Joe Biden semble de plus en plus décidé à refuser tout retrait de l’armée idéologique de l’Iran de la liste noire américaine des « organisations terroristes », une demande clé de Téhéran, au risque de voir capoter les efforts diplomatiques pour sauver l’accord sur le nucléaire iranien. « Chaque camp espère que l’autre flanchera le premier.

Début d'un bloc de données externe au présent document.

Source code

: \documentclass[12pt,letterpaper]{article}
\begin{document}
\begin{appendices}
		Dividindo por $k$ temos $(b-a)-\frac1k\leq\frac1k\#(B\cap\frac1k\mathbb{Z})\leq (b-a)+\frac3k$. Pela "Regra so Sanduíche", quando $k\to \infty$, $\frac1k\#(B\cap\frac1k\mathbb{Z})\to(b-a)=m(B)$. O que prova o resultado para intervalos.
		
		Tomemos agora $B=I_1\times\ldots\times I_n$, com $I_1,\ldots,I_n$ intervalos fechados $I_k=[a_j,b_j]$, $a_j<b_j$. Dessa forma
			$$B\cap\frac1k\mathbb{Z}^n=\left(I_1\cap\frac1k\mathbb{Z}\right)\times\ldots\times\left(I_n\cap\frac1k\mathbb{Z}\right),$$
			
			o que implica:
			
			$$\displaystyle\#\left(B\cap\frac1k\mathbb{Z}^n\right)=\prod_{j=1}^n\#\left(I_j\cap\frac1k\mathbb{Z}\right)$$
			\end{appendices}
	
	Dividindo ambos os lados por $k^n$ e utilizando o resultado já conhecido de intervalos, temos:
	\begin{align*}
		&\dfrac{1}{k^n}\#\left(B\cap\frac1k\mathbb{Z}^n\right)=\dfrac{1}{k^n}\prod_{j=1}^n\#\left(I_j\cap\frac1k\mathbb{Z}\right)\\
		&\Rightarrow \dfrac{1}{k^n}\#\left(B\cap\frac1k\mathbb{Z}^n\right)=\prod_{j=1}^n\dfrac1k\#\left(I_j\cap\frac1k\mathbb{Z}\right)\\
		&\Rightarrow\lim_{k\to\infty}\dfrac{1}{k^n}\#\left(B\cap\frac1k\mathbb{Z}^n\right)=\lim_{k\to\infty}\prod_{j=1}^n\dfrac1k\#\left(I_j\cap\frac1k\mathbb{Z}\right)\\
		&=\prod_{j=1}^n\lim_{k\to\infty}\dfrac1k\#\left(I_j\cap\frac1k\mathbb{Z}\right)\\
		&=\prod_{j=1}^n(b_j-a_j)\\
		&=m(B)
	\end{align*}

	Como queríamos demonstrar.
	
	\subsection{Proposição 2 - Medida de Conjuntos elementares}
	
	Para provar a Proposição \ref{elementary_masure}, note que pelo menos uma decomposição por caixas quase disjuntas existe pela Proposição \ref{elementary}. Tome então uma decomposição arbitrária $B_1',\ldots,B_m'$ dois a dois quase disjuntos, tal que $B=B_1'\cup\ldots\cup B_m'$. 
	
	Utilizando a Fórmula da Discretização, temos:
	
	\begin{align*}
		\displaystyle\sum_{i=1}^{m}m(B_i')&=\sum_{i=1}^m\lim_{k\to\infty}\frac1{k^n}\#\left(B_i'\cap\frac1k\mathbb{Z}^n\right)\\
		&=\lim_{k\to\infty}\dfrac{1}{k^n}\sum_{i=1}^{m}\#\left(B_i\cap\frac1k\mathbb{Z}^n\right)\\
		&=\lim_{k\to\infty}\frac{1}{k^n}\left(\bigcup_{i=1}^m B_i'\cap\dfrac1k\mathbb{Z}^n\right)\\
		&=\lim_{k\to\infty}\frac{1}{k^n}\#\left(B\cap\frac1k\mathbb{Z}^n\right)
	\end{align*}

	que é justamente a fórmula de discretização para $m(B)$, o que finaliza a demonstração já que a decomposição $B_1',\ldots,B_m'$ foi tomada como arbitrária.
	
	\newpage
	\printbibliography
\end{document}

Malheureusement, je pense qu’aucun des deux camps n’est prêt à flancher, donc il y a un vrai risque d’échec », dit à l’AFP Ali Vaez, de l’organisation de prévention des conflits International Crisis Group. Les négociations ouvertes il y a un an à Vienne pour ressusciter cet accord de 2015 censé empêcher l’Iran de se doter de la bombe atomique sont à nouveau dans l’impasse, loin de l’espoir affiché il y a quelques semaines. Les émissaires ont quitté la capitale autrichienne depuis le 11 mars. Pourtant, un projet de compromis est sur la table, après résolution de la quasi-totalité des points épineux. Sous la présidence de Donald Trump, les états-Unis ont quitté en 2018 l’accord, que le milliardaire républicain jugeait insuffisant, et rétabli leurs sanctions économiques contre Téhéran qui, en riposte, s’est affranchi des principales limitations imposées à ses activités nucléaires. Le président Biden veut, lui, revenir dans l’accord, à condition que l’Iran renoue avec ses engagements.
Fin de non-recevoir
Mais un dernier obstacle bloque les pourparlers: la République islamique exige le retrait des Gardiens de la révolution, son armée d’élite, de la liste noire américaine des « organisations terroristes étrangères ». Les Iraniens font valoir qu’elle y avait été inscrite par Donald Trump pour renforcer sa « pression maximale » après la sortie de l’accord de 2015, aussi connu sous son acronyme anglais JCPOA. Mais les Américains répondent qu’il s’agit d’un sujet sans lien avec le dossier nucléaire. « Si l’Iran veut la levée de sanctions au-delà de celle prévue par le JCPOA, il doit répondre à nos inquiétudes au-delà du JCPOA », et « négocier sur ces questions avec bonne foi et réciprocité », a déclaré lundi le porte-parole de la diplomatie américaine Ned Price, semblant opposer une fin de non-recevoir sur ce sujet dans le cadre des discussions actuelles. L’avertissement est quelque peu crypté car le gouvernement américain refuse de « négocier en public » et donc de se prononcer clairement sur le sort des Gardiens. Mais il confirme un durcissement de l’administration Biden, après un débat interne entre sa frange diplomatique alliée à une partie des militaires, favorables à un geste sur les Gardiens de la révolution au motif que l’inscription sur la liste noire n’a que peu d’implications concrètes, et l’aile politique de la Maison Blanche qui redoute les critiques des républicains avant les élections législatives de novembre. Interrogé début avril, le secrétaire d’état américain Antony Blinken avait donné une première indication en affirmant que les Gardiens étaient bien, à ses yeux une « organisation terroriste ». « Je ne suis pas extrêmement optimiste sur les chances de parvenir à un accord », avait-il glissé sur la chaîne NBC. Un éditorialiste influent du Washington Post, David Ignatius, a ensuite rapporté que Joe Biden s’apprêtait à exclure le retrait de l’organisation de la liste noire.
« Démolir »
« Je ne pense pas que la décision définitive soit prise, mais le président penche clairement dans cette direction », affirme Ali Vaez. Ce dernier espère, sans se faire trop d’illusions, qu’une solution intermédiaire puisse encore être trouvée, comme par exemple blanchir les Gardiens tout en gardant sur la liste noire leur branche chargée des opérations extérieures, la Force Qods. Mais en privé, des responsables américains laissent entendre que ces compromis ne sont plus sur la table. Ali Vaez reconnaît que tout geste dans le sens iranien sur ce dossier sensible « serait utilisé par les opposants et les détracteurs de l’administration Biden pour la démolir » en dénonçant sa faiblesse face à cet ennemi juré des Etats-Unis.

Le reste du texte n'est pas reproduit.